As open and accepting as we may strive to be, for many of us criticism creeps into our consciousness on a daily basis. Whether it’s aimed at our friends, family, the lady on the bus who I can’t believe is wearing that dress or–most commonly–ourselves, our critical gaze casts a wide net, and it can be a destructive force.
Excessive self-criticism can start at an early age, generally manifesting through overly critical parents and teachers.
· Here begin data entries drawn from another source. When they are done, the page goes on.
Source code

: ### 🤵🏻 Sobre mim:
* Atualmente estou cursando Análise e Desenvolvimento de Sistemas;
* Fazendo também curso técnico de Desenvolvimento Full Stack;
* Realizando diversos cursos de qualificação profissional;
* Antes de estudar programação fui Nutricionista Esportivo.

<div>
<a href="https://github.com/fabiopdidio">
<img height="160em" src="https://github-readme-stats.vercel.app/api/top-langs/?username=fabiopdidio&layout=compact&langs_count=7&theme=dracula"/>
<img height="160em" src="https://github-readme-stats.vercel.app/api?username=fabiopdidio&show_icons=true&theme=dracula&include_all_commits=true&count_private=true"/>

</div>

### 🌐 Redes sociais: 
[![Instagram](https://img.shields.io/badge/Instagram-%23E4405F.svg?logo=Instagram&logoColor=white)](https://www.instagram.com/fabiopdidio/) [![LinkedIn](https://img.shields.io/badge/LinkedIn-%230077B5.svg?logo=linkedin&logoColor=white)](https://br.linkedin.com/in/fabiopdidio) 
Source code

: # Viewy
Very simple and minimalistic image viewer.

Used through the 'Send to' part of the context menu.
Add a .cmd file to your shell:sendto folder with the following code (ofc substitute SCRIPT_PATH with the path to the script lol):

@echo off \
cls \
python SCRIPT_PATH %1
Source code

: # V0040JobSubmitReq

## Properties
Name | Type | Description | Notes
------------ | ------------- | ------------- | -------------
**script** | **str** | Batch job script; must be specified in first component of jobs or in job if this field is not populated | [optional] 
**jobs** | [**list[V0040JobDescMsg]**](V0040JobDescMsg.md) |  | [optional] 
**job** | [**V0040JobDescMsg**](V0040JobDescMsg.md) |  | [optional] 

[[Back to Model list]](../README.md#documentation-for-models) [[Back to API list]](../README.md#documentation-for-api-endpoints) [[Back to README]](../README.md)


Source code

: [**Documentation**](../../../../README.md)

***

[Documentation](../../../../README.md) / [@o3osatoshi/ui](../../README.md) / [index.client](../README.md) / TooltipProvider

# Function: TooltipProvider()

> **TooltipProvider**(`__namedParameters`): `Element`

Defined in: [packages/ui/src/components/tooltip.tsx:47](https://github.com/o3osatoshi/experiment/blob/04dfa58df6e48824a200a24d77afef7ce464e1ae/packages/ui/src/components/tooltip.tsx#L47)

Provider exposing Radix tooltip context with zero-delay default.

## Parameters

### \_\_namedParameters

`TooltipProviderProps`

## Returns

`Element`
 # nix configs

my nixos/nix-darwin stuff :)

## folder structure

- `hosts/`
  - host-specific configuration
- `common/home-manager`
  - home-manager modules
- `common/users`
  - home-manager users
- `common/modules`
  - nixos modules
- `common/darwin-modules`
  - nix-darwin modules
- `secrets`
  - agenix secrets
This leads to a bevy of negative feelings and leaves children with unrealistic and unachievable high standards. For those of us who suffer from these inflated sense of ideals, strong feelings of shame and depression can follow when these standards are ultimately not met.
Self criticism can be harmful
Deprecative self-criticism can not only wreak havoc on our personal sense of wellbeing, it can also incur more tangible affects in our day-to-day lives. In a 2019 paper by Turkish professor Esin Özer titled The Impact of Core Self-evaluation on Self-criticism, it was found that “Individuals with high levels of self-criticism are less consistent in achieving goals and experience more negative affections”. This means that an overly critical mind will spend more time overthinking outcomes, or dwelling in self-doubt, and will be less likely to fulfil tasks and finish projects. From this we can see an unfortunate cycle of criticism and failure occurring.
How to overcome self criticism
Despite these findings, it’s healthy to remember that self-criticism is part of being human. To fully deny it is similar to suppressing our feelings – a damaging practice which can lead to all kinds of toxic outcomes down the line. Instead of outright disowning your critiques and inward looks, perhaps try to harness and compartmentalise the truths you find. Once we address our critical thoughts, we may find some which, even if hard to face, are necessary to make changes in our continued growth. Potentially useful critical thoughts could include things like:
- “I spend too long on my phone”
- “I get angry and retaliate very easily”
- “I never finish anything I start”
We can investigate these thoughts and use them to work on ourselves if we feel we need to.
From here we can also recognise negative thoughts like:
- “I’ll never be able to learn that”
- “They won’t like me”
- “What I made isn’t good enough”
Once we take a more holistic approach to our critical eye, these niggling thoughts we may have can be seen as just that – little doubts and insecurities that we all face, but ones which aren’t worth our time and can be left on the bus with our friend in the fantastic dress.